Jul 9 2008 by Rhodri Clark, Western Mail

Only sign of connection between Liverpool’s Capital of Culture and Llangollen is a sheep sculpture

WALES is missing out on the benefits touted when Liverpool won its multi-million-pound Capital of Culture bid, it was claimed as the Llangollen Musical Eisteddfod started yesterday.

There was no sign of the Capital of Culture event at Wales’ biggest annual cultural festival – which yesterday kicked off with a concert by singing superstar Elaine Paige – even though a tie-in was proposed by Liverpool’s bid leader in 2004.

The only visible connection between the two events was a surreal Superlambanana sculpture in Denbighshire County Council’s pavilion, a copy of a larger one featuring in Liverpool’s Capital of Culture event this year.



However, the decision to bring in a copy of the Japanese sculpture was made by local authorities in North Wales, rather than being an initiative of Liverpool Capital of Culture.

The Llangollen Eisteddfod has done its own advertising in Liverpool, in an attempt to entice people visiting Capital of Culture events, and the two festivals are jointly hosting a visit by a group of Yemeni performers.

In 2003, when Liverpool was announced as the winner of the European event – seeing off rival bids including Cardiff’s – North Wales was predicted to benefit from spin-offs.

Liverpool bid leaders had already tried to court the National Eisteddfod, which in the event will be held in Cardiff in 2008.

In 2004 Sir Bob Scott, chairman of the Liverpool bid, visited the Llangollen festival and told the media he wanted a formal tie-in between the International Eisteddfod and the Capital of Culture in 2008.

“I would say that it is far more likely for something to happen with the International Eisteddfod than the National,” he said.

In November 2004 experts reporting to Tourism Partnership North Wales said they were disappointed to find the Capital of Culture would produce spin-off spending in Wales of just £1.4m to £2.8m – compared with £2bn of investment and 14,000 new jobs expected in connection with the event in Liverpool.

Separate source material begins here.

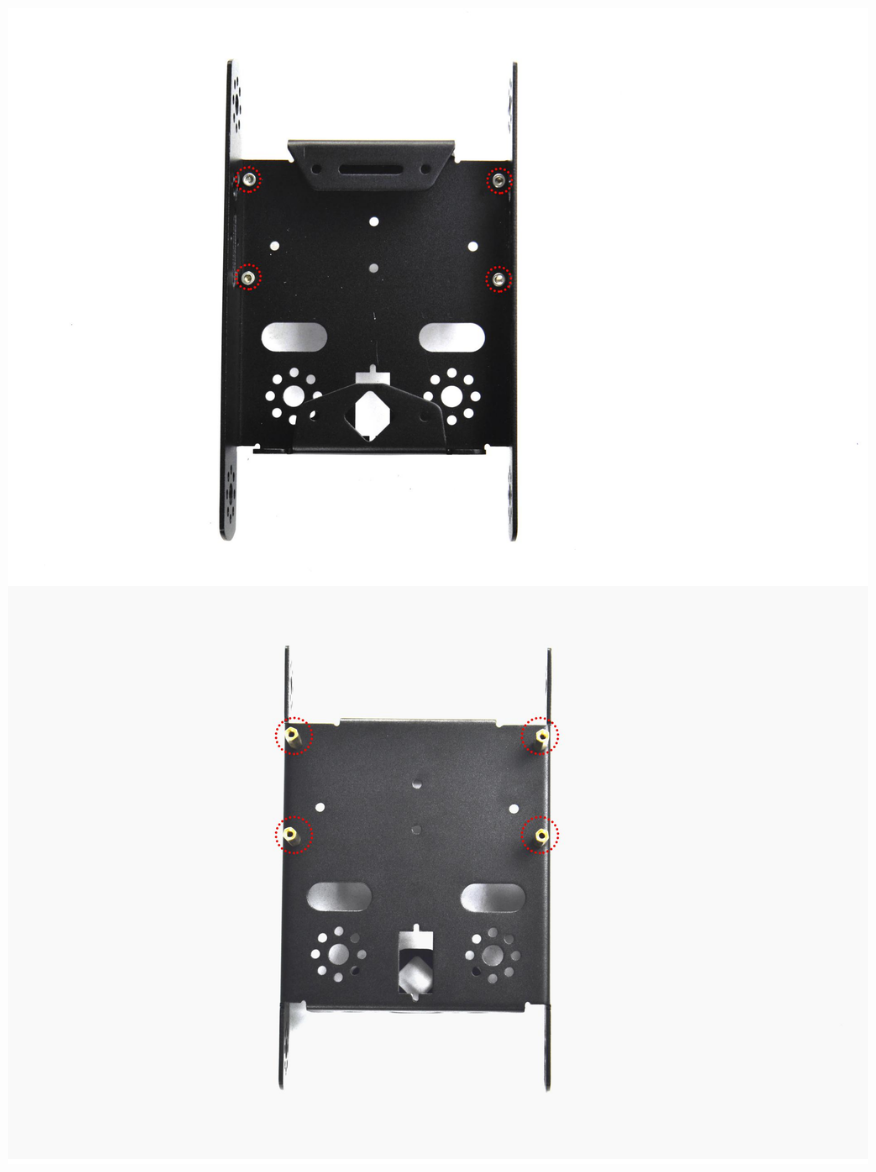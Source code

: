 ![\_DSC0004](media/f690623cf8632aeb0ff8428b2a7a91ee.jpeg)![\_DSC0005](media/c6b943ec4cbabde6cbba804a1e3b4188.jpeg)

Janet Ryder, Plaid Cymru AM for North Wales, said: “North Wales has been wooed and then dumped with no ceremony. It’s deeply disappointing but perhaps not surprising because this seems to be a pattern whereby Wales is promised spin-offs from events such as the City of Culture and London Olympics but, when they actually materialise, we see no benefits at all.

“This happens time and time again where Wales is used as collateral to gain some benefit elsewhere. It’s about time we woke up to the fact we’re being used.”

Llangollen’s MP, Martin Jones (Labour, Clwyd South), claimed the Liverpool team had flagged up the benefits to Wales to bolster its own bid.

“I don’t see any positive spin-offs for Wales,” he said.

Mervyn Cousins, the Llangollen Eisteddfod’s new executive director, said staff at Liverpool Capital of Culture had changed since Sir Bob Scott proposed the tie-in.

The two events were on good terms, and Mr Cousins had used contacts in the city to encourage a school choir from Liverpool to compete this week.

“Liverpool is only an hour away. I say to Liverpudlians: ‘Come and see us.’ We’ve done more advertising in Liverpool this year,” he said.

Mike Doran, spokesman for Liverpool Capital of Culture, defended Liverpool’s association with North Wales this year.

“We have been involved in several concerts, such as the Liverpool Welsh Choral Union’s St David’s Day concert with Aled Lloyd Jones, the Flintshire Artfest in March and the Voices Across the Ocean concert in May, with more to come.

“In terms of the National Eisteddfod, the City Council were talking about hosting the National Eisteddfod but that was vetoed.